“Experts” mean to improve health. They have great intentions, but we all know what is paved with good intentions.
This week I twice checked my blood pressure on a machine at our grocery store. The first time my blood pressure with 134/82 and the machine told me I had an elevated blood pressure. The second time it was 124/78 and it told me that my blood pressure was elevated. I was very pleased with my blood pressure, and astonished. The machine justifies these interpretations because a group of “experts” wrote and published a guideline pronouncement that redefined almost everyone as either being hypertensive or at least elevated.
That same group championed a flawed risk calculator that greatly overestimates my risk of coronary artery disease. As soon as they release risk calculator (now touted for both statin use and hypertension treatment) Dr. Nissen wrote this opinion piece – Risk Calculator for Cholesterol Appears Flawed
The latest Annals of Internal Medicine includes a very complex, careful alternative to that risk calculator – Clinical Implications of Revised Pooled Cohort Equations for Estimating Atherosclerotic Cardiovascular Disease Risk
Results: The 2013 PCEs overestimated 10-year risk for atherosclerotic CVD by an average of 20% across risk groups. Misestimation of risk was particularly prominent among black adults, of whom 3.9 million (33% of eligible black persons) had extreme risk estimates (<70% or >250% those of white adults with otherwise-identical risk factor values). Updating these equations improved accuracy among all race and sex subgroups. Approximately 11.8 million U.S. adults previously labeled high-risk (10-year risk ?7.5%) by the 2013 PCEs would be relabeled lower-risk by the updated equations.
The authors are incredibly polite in their discussion. I refuse to play the politeness game.
This example is only one in a series of many such over reaching pronouncements.
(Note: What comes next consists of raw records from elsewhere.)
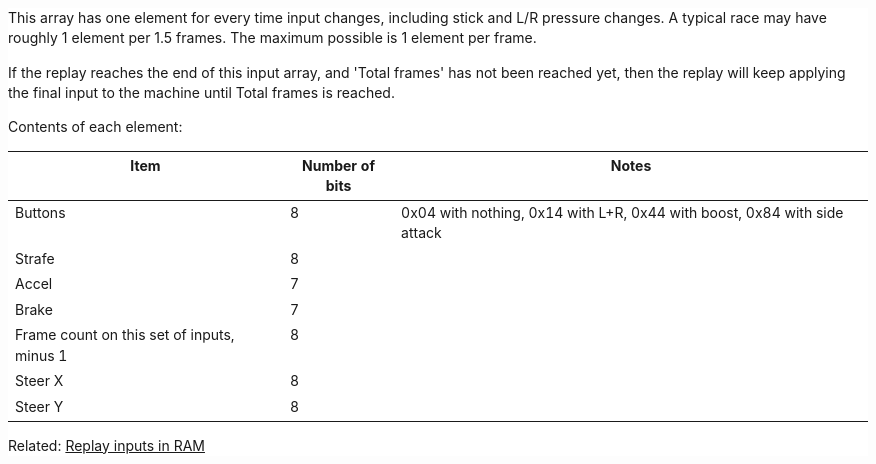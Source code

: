 This array has one element for every time input changes, including stick and L/R pressure changes. A typical race may have roughly 1 element per 1.5 frames. The maximum possible is 1 element per frame.

If the replay reaches the end of this input array, and 'Total frames' has not been reached yet, then the replay will keep applying the final input to the machine until Total frames is reached.

Contents of each element:

Item | Number of bits | Notes
--- | --- | ---
Buttons | 8 | 0x04 with nothing, 0x14 with L+R, 0x44 with boost, 0x84 with side attack
Strafe | 8
Accel | 7
Brake | 7
Frame count on this set of inputs, minus 1 | 8
Steer X | 8
Steer Y | 8

Related: [Replay inputs in RAM](/addresses/replay_inputs.md)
Why does this happen? We work in a world that champions evidence based decision making. We believe that evidence exists without bias. But cognitive psychologists have taught us (just as they have taught economists) that data require interpretation. As Dr. Verghese recently said, “Medicine is messy and complicated, because humans are messy and complicated.” Yet our experts try to impose simple rules for patient care.
Confirmation bias leads many groups to focus on possible benefits and minimize likely risks. Labeling someone incorrectly as having hypertension or needing a statin is a major mistake. But yet the experts champion a flawed calculator and flawed targets. Obviously these pronouncements really aggravate me. And I do not believe that I am unique among rational physicians.
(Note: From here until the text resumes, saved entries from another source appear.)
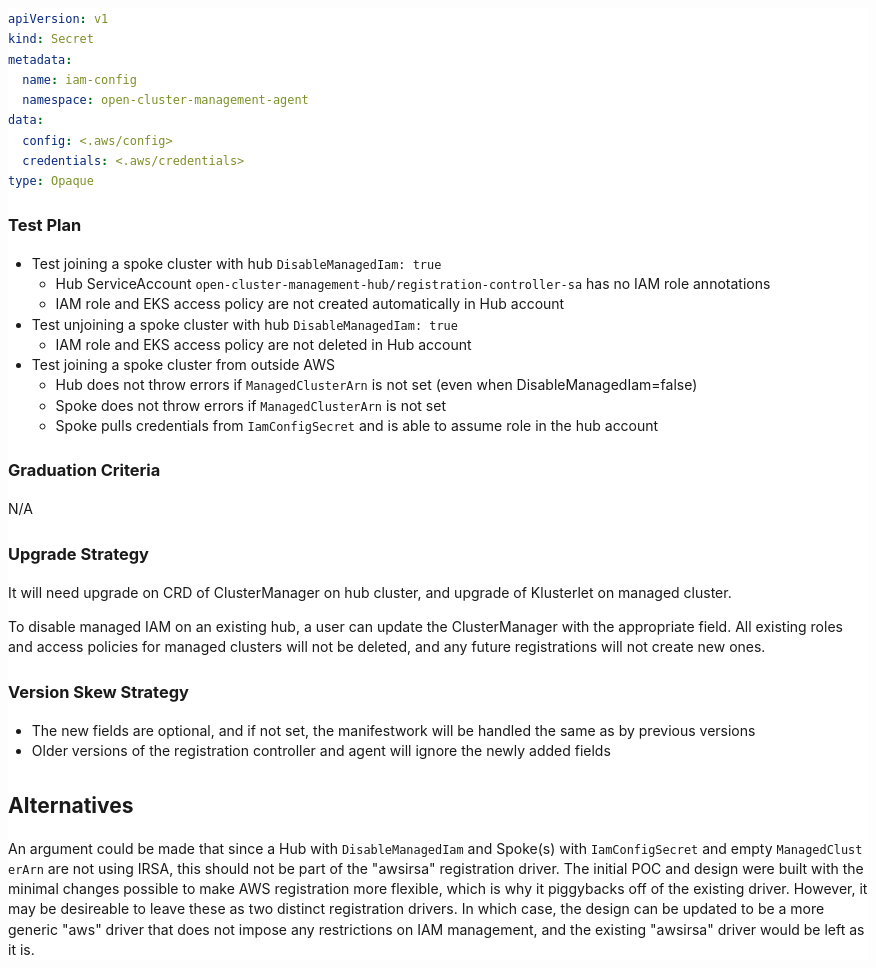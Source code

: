 
```yaml
apiVersion: v1
kind: Secret
metadata:
  name: iam-config
  namespace: open-cluster-management-agent
data:
  config: <.aws/config>
  credentials: <.aws/credentials>
type: Opaque
```

### Test Plan
- Test joining a spoke cluster with hub `DisableManagedIam: true`
  - Hub ServiceAccount `open-cluster-management-hub/registration-controller-sa` has no IAM role annotations
  - IAM role and EKS access policy are not created automatically in Hub account
- Test unjoining a spoke cluster with hub `DisableManagedIam: true`
  - IAM role and EKS access policy are not deleted in Hub account
- Test joining a spoke cluster from outside AWS
  - Hub does not throw errors if `ManagedClusterArn` is not set (even when DisableManagedIam=false)
  - Spoke does not throw errors if `ManagedClusterArn` is not set
  - Spoke pulls credentials from `IamConfigSecret` and is able to assume role in the hub account

### Graduation Criteria
N/A

### Upgrade Strategy
It will need upgrade on CRD of ClusterManager on hub cluster, and upgrade of Klusterlet on managed cluster.

To disable managed IAM on an existing hub, a user can update the ClusterManager with the appropriate field. All existing
roles and access policies for managed clusters will not be deleted, and any future registrations will not create new ones.

### Version Skew Strategy
- The new fields are optional, and if not set, the manifestwork will be handled the same as by previous versions
- Older versions of the registration controller and agent will ignore the newly added fields

## Alternatives

An argument could be made that since a Hub with `DisableManagedIam` and Spoke(s) with `IamConfigSecret` and empty `ManagedClusterArn`
are not using IRSA, this should not be part of the "awsirsa" registration driver. The initial POC and design were built with the minimal
changes possible to make AWS registration more flexible, which is why it piggybacks off of the existing driver. However, it may be desireable
to leave these as two distinct registration drivers. In which case, the design can be updated to be a more generic "aws" driver that does not
impose any restrictions on IAM management, and the existing "awsirsa" driver would be left as it is.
Please decrease these pronouncements. Save your guidelines and recommendations to situations that are very clear. Embrace the controversies and allow physicians to consider multiple patient considerations when making decisions with their patients.
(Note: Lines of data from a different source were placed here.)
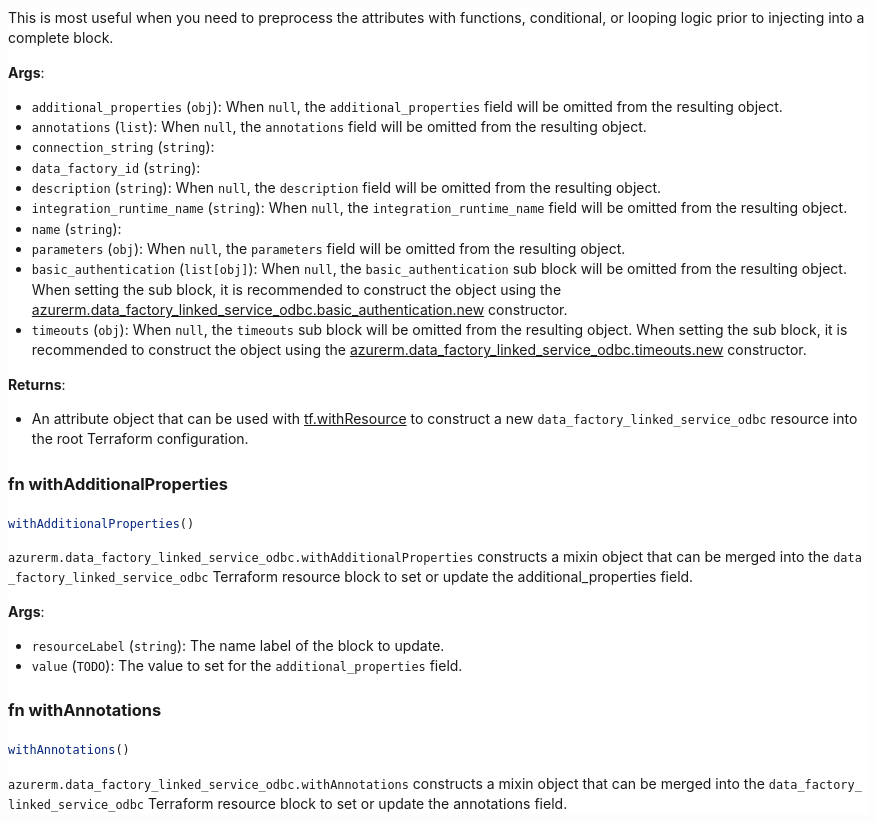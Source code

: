 This is most useful when you need to preprocess the attributes with functions, conditional, or looping logic prior to
injecting into a complete block.

**Args**:
  - `additional_properties` (`obj`):  When `null`, the `additional_properties` field will be omitted from the resulting object.
  - `annotations` (`list`):  When `null`, the `annotations` field will be omitted from the resulting object.
  - `connection_string` (`string`): 
  - `data_factory_id` (`string`): 
  - `description` (`string`):  When `null`, the `description` field will be omitted from the resulting object.
  - `integration_runtime_name` (`string`):  When `null`, the `integration_runtime_name` field will be omitted from the resulting object.
  - `name` (`string`): 
  - `parameters` (`obj`):  When `null`, the `parameters` field will be omitted from the resulting object.
  - `basic_authentication` (`list[obj]`):  When `null`, the `basic_authentication` sub block will be omitted from the resulting object. When setting the sub block, it is recommended to construct the object using the [azurerm.data_factory_linked_service_odbc.basic_authentication.new](#fn-datafactorylinkedserviceodbcbasicauthenticationnew) constructor.
  - `timeouts` (`obj`):  When `null`, the `timeouts` sub block will be omitted from the resulting object. When setting the sub block, it is recommended to construct the object using the [azurerm.data_factory_linked_service_odbc.timeouts.new](#fn-datafactorylinkedserviceodbctimeoutsnew) constructor.

**Returns**:
  - An attribute object that can be used with [tf.withResource](https://github.com/tf-libsonnet/core/tree/main/docs#fn-withresource) to construct a new `data_factory_linked_service_odbc` resource into the root Terraform configuration.


### fn withAdditionalProperties

```ts
withAdditionalProperties()
```

`azurerm.data_factory_linked_service_odbc.withAdditionalProperties` constructs a mixin object that can be merged into the `data_factory_linked_service_odbc`
Terraform resource block to set or update the additional_properties field.



**Args**:
  - `resourceLabel` (`string`): The name label of the block to update.
  - `value` (`TODO`): The value to set for the `additional_properties` field.


### fn withAnnotations

```ts
withAnnotations()
```

`azurerm.data_factory_linked_service_odbc.withAnnotations` constructs a mixin object that can be merged into the `data_factory_linked_service_odbc`
Terraform resource block to set or update the annotations field.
If you are skeptical of my rant, just consider how many dueling guidelines we have. Guidelines have assumed almost religious fervor in some quarters, yet when panels disagree on the recommendations we are placed in an impossible situation.
Save the money and time spent on crafting these missives and explain why our decision making is appropriately messy. Embrace the messiness. We all know that the emperor has no clothes. Do not pretend otherwise.